[Problem description]: Copy out the data word for word, without any of its pictures.

Collected data:
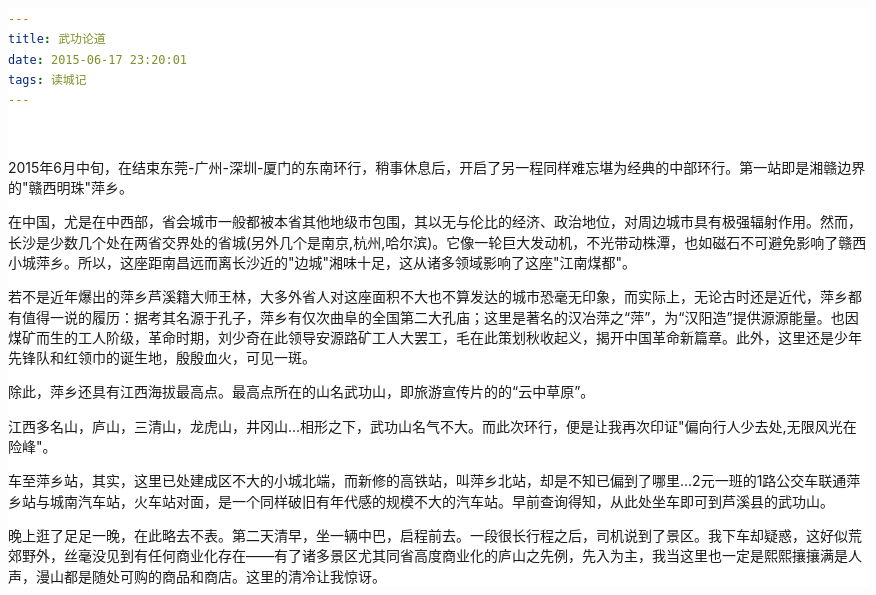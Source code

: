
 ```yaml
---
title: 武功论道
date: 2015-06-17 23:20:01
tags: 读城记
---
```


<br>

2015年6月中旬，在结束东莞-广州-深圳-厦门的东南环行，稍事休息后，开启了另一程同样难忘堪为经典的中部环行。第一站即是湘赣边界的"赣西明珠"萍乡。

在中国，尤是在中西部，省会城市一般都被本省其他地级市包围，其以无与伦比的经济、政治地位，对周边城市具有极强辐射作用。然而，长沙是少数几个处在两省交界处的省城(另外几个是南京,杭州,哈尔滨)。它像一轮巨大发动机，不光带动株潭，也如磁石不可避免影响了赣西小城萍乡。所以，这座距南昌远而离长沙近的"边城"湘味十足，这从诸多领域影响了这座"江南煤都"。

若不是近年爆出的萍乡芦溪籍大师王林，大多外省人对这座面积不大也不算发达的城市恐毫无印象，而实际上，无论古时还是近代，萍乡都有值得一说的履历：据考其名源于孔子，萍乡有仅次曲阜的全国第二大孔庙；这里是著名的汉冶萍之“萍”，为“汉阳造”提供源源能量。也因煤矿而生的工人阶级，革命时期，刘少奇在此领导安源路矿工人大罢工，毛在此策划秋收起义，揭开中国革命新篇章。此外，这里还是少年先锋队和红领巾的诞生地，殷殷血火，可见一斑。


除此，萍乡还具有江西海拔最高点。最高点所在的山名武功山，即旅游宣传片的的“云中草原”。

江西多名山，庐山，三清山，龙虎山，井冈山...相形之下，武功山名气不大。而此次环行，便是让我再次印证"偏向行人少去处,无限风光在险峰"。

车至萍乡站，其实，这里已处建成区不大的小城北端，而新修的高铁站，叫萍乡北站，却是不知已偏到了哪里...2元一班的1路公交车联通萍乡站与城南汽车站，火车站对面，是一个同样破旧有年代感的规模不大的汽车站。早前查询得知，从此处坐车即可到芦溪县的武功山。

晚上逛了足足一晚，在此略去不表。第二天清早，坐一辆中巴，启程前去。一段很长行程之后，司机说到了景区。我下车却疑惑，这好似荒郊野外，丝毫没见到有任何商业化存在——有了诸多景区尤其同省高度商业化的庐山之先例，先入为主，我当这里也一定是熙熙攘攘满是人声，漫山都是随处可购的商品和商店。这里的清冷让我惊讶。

[Result for this exercise]:
Source code

:
 ```yaml
---
title: 武功论道
date: 2015-06-17 23:20:01
tags: 读城记
---
```


<br>

2015年6月中旬，在结束东莞-广州-深圳-厦门的东南环行，稍事休息后，开启了另一程同样难忘堪为经典的中部环行。第一站即是湘赣边界的"赣西明珠"萍乡。

在中国，尤是在中西部，省会城市一般都被本省其他地级市包围，其以无与伦比的经济、政治地位，对周边城市具有极强辐射作用。然而，长沙是少数几个处在两省交界处的省城(另外几个是南京,杭州,哈尔滨)。它像一轮巨大发动机，不光带动株潭，也如磁石不可避免影响了赣西小城萍乡。所以，这座距南昌远而离长沙近的"边城"湘味十足，这从诸多领域影响了这座"江南煤都"。

若不是近年爆出的萍乡芦溪籍大师王林，大多外省人对这座面积不大也不算发达的城市恐毫无印象，而实际上，无论古时还是近代，萍乡都有值得一说的履历：据考其名源于孔子，萍乡有仅次曲阜的全国第二大孔庙；这里是著名的汉冶萍之“萍”，为“汉阳造”提供源源能量。也因煤矿而生的工人阶级，革命时期，刘少奇在此领导安源路矿工人大罢工，毛在此策划秋收起义，揭开中国革命新篇章。此外，这里还是少年先锋队和红领巾的诞生地，殷殷血火，可见一斑。


除此，萍乡还具有江西海拔最高点。最高点所在的山名武功山，即旅游宣传片的的“云中草原”。

江西多名山，庐山，三清山，龙虎山，井冈山...相形之下，武功山名气不大。而此次环行，便是让我再次印证"偏向行人少去处,无限风光在险峰"。

车至萍乡站，其实，这里已处建成区不大的小城北端，而新修的高铁站，叫萍乡北站，却是不知已偏到了哪里...2元一班的1路公交车联通萍乡站与城南汽车站，火车站对面，是一个同样破旧有年代感的规模不大的汽车站。早前查询得知，从此处坐车即可到芦溪县的武功山。

晚上逛了足足一晚，在此略去不表。第二天清早，坐一辆中巴，启程前去。一段很长行程之后，司机说到了景区。我下车却疑惑，这好似荒郊野外，丝毫没见到有任何商业化存在——有了诸多景区尤其同省高度商业化的庐山之先例，先入为主，我当这里也一定是熙熙攘攘满是人声，漫山都是随处可购的商品和商店。这里的清冷让我惊讶。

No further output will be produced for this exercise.